Patricia Heaton is back in harried mom territory as the star of this low-key family comedy.
Patricia Heaton is back in harried mom territory as the star of “The Middle,” a low-key family comedy whose title is a multifaceted reference to what the coastal elites like to call “the flyover states” as well as the struggling middle class. Seeking to tap into the customary fears that parents harbor, the single-camera pilot is neither distinctive nor consistently funny enough to stand apart from the ranks of TV’s great unwashed, despite Heaton’s game efforts.
“Somehow, the life had been sucked out of me,” Heaton’s Frankie Heck concludes in horror, comparing herself in the mirror to her driver’s-license photo, in the voiceover that runs throughout the pilot.
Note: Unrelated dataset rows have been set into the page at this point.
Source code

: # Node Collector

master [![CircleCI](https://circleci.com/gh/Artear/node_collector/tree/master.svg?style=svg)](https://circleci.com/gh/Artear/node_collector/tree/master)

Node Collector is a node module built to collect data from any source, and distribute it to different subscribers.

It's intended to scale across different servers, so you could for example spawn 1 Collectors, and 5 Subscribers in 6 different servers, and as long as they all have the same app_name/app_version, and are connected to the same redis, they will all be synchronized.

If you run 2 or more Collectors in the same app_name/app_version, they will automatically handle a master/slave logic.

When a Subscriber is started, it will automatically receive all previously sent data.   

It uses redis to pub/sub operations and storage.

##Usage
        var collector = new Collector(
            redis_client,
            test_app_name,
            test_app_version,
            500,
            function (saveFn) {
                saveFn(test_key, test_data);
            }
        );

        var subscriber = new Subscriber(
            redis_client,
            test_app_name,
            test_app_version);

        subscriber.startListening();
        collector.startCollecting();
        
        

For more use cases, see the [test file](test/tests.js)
The main culprits are her kids, of course, as well as a husband (“Scrubs’ ” Neil Flynn) who seems blase most of the time.
Living in Orson, Indiana, Frankie is the sort who will go the extra mile to do what’s best for her children. That includes, if necessary, detouring a test drive during her job at the local auto dealership into a curb-side school pickup, and squeezing into a sort-of Wonder Woman costume for “show and tell.”
Frankie’s youngest son Brick (Atticus Shaffer) is a particularly eccentric type with a disconcerting habit of whispering to himself. Her older ones include a high-school age son (Charlie McDermott) who walks around in his underwear a lot, and a daughter (Eden Shur) whose attempts to fit in tend to yield flamboyantly disastrous results — in the premiere, by signing up for show choir. (Take that, “Glee.”)More than most sitcoms, “The Middle” has the bones of an independent film, except that the TV treatment blunts the rough edges. Initially, it’s not clear what this series (created by Eileen Heisler and DeAnn Heline) is genuinely about, other than giving Heaton a chance to don an outfit that fits her more comfortably than that superhero frock — namely, the eye-rolling mom she played in “Everybody Loves Raymond.”
Here, though, with the possible exception of moppet Shaffer — who sounds like a Catskills comic and might be just peculiar enough to warrant his own show — there’s simply not enough support to shoulder the load. (Chris Kattan plays a co-worker and Brian Doyle-Murray her gruff boss.)
ABC is betting on a lineup of proven sitcom talent (including Heaton’s “Back to You” co-star Kelsey Grammer, Ed O’Neill and Courteney Cox) in a bold gamble to establish a brand-new comedy block. In the wildly uneven quality of that quartet, “The Middle” appropriately falls somewhere in the middle, in a zone where the immediate challenge has less to do with being flown-over than flipped-away from.